While Lunatic Fringe is pretty in-your-face example of impossible geometry in build, the duke3d maps contain many more cases of intersecting geometry. Obviously such things are impossible in Doom because there is no way to build BSP tree out of that and because doom only tracks X/Y coordinates of player(s)/monsters.
Modern source ports are a totally different thing. If any, try to do what the former comment states
with a Boom compatible engine as Crispy Doom or Chocolate Doom.
The portals in prey were cool but, definitely the games Portal and Portal 2 are places you could see it elsewhere. Also in portal you can actually choose where the portals are, whereas Prey's portals were fixed in place
Is there no way of building a BSP out of it? I don't see why it has to be Euclidean to be partitioned, and loops are also possible (e.g. Deimos Lab). (The coordinates are definitely a blocker, so this question is academic.)
The “sectors” in the resulting level data have to be convex for the doom engine. The “asset pipeline” handles that by breaking up non-convex geometry into smaller convex sectors. So, there are no loops or holes in the actual level data, also from the cursory glance both of the large loops in Deimos Lab are actually not complete loops, but they have a place where the loop is broken. But that does not matter that much, as almost any level contains geometry that is either concave or has a hole (courtyard in E1M1, both large rooms in MAP01…)
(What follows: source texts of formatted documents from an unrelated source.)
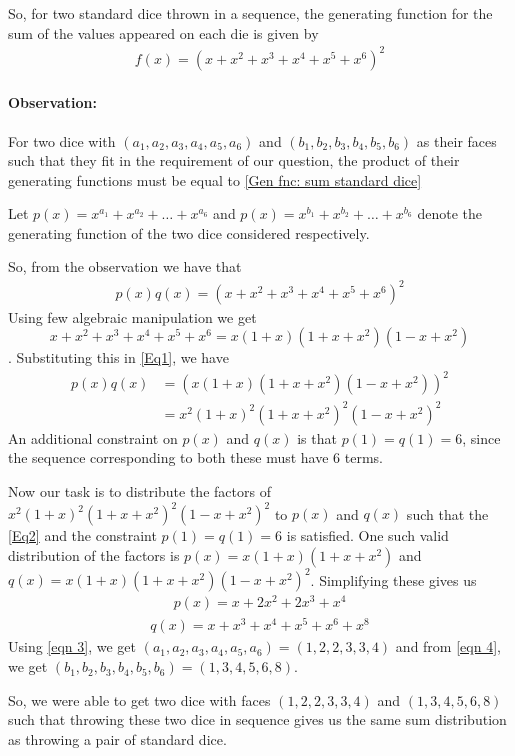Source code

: So, for two standard dice thrown in a sequence, the generating function for the sum of the values appeared on each die is given by
\begin{align} \label{Gen fnc: sum standard dice}
    f(x)=(x+x^2+x^3+x^4+x^5+x^6)^2
\end{align}
\paragraph{Observation:} For two dice with  $(a_1,a_2,a_3,a_4,a_5,a_6)$ and $(b_1,b_2,b_3,b_4,b_5,b_6)$ as their faces such that they fit in the requirement of our question, the product of their generating functions must be equal to \ref{Gen fnc: sum standard dice} 

Let $p(x)=x^{a_1}+x^{a_2}+\dots+x^{a_6}$ and $p(x)=x^{b_1}+x^{b_2}+\dots+x^{b_6}$ denote the generating function of the two dice considered respectively.

So, from the observation we have that
\begin{align} \label{Eq1}
    p(x)q(x)=(x+x^2+x^3+x^4+x^5+x^6)^2
\end{align}
Using few algebraic manipulation we get $$x+x^2+x^3+x^4+x^5+x^6 = x(1+x)(1+x+x^2)(1-x+x^2)$$. Substituting this in \ref{Eq1}, we have 
\begin{align} \label{Eq2}
    p(x)q(x)&=(x(1+x)(1+x+x^2)(1-x+x^2))^2\nonumber\\
    & = x^2(1+x)^2(1+x+x^2)^2(1-x+x^2)^2
\end{align}
An additional constraint on $p(x)$ and $q(x)$ is that $p(1)=q(1)=6$, since the sequence corresponding to both these must have 6 terms.

Now our task is to distribute the factors of $x^2(1+x)^2(1+x+x^2)^2(1-x+x^2)^2$ to $p(x)$ and $q(x)$ such that the \ref{Eq2} and the constraint $p(1)=q(1)=6$ is satisfied.
One such valid distribution of the factors is $p(x)=x(1+x)(1+x+x^2)$
and $q(x)=x(1+x)(1+x+x^2)(1-x+x^2)^2$. Simplifying these gives us 
\begin{align}\label{eqn 3}
    p(x)=x + 2x^2 + 2x^3 + x^4
\end{align}
\begin{align}\label{eqn 4}
    q(x)=x + x^3 + x^4 + x^5 + x^6 + x^8
\end{align}
Using \ref{eqn 3}, we get $(a_1,a_2,a_3,a_4,a_5,a_6)=(1,2,2,3,3,4)$ and from \ref{eqn 4}, we get $(b_1,b_2,b_3,b_4,b_5,b_6)=(1,3,4,5,6,8)$.

So, we were able to get two dice with  faces $(1,2,2,3,3,4)$ and $(1,3,4,5,6,8)$ such that throwing these two dice in sequence gives us the same sum distribution as throwing a pair of standard dice.

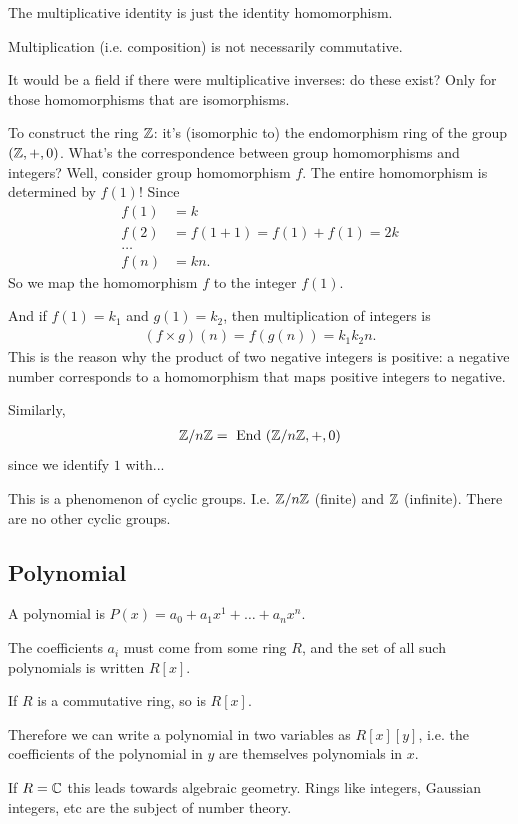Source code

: The multiplicative identity is just the identity homomorphism.

Multiplication (i.e. composition) is not necessarily commutative.

It would be a field if there were multiplicative inverses: do these exist? Only
for those homomorphisms that are isomorphisms.

To construct the ring $\mathbb{Z}$: it's (isomorphic to) the endomorphism ring of the
group $(\mathbb{Z}, +, 0)$. What's the correspondence between group homomorphisms and
integers? Well, consider group homomorphism $f$. The entire homomorphism is
determined by $f(1)$! Since
\begin{align*}
  f(1) &= k\\
  f(2) &= f(1 + 1) = f(1) + f(1) = 2k\\
       \ldots\\
  f(n) &= kn.
\end{align*}
So we map the homomorphism $f$ to the integer $f(1)$.

And if $f(1) = k_1$ and $g(1) = k_2$, then multiplication of integers is
\begin{align*}
  (f \times g)(n) = f(g(n)) = k_1k_2n.
\end{align*}
This is the reason why the product of two negative integers is positive: a
negative number corresponds to a homomorphism that maps positive integers to
negative.

Similarly,
\begin{align*}
  \mathbb{Z}/n\mathbb{Z} = ~\text{End}~(\mathbb{Z}/n\mathbb{Z}, +, 0)
\end{align*}
since we identify $1$ with...

This is a phenomenon of cyclic groups. I.e. $\mathbb{Z}/n\mathbb{Z}$ (finite) and $\mathbb{Z}$
(infinite). There are no other cyclic groups.

\subsection{Polynomial}

A polynomial is $P(x) = a_0 + a_1x^1 + \ldots + a_nx^n$.

The coefficients $a_i$ must come from some ring $R$, and the set of all such
polynomials is written $R[x]$.

If $R$ is a commutative ring, so is $R[x]$.

Therefore we can write a polynomial in two variables as $R[x][y]$, i.e. the
coefficients of the polynomial in $y$ are themselves polynomials in $x$.

If $R = \mathbb{C}$ this leads towards algebraic geometry. Rings like integers,
Gaussian integers, etc are the subject of number theory.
The Doom design starts with X,Y,Z and then finds your BSP node. You can't warp to a different X,Y,Z without some type of warp portal which doesn't exist in Doom. Modern Doom forks have this feature and also have graphics portals so you can implement this (as MyHouse.pk3 does).
I meant that as in contrast to build tracking the sector the thing is in. Due to that you can have two sectors that intersect not only in 2D, but even in 3D and the engine still does the right thing (ignoring the fact that the renderer gets slightly confused when there are overlapping sectors in the view)
The primary thing that BSP does is that it maps coordinates onto a BSP node/sector. Thus you cannot have overlapping geometry, as this mapping would not be unique. Quake has some idea of portals (I'm not sure about Doom), but it is used only as an additional layer of optimization, the engine is not fundamentally portal-based.
While Lunatic Fringe is pretty in-your-face example of impossible geometry in build, the duke3d maps contain many more cases of intersecting geometry. Obviously such things are impossible in Doom because there is no way to build BSP tree out of that and because doom only tracks X/Y coordinates of player(s)/monsters.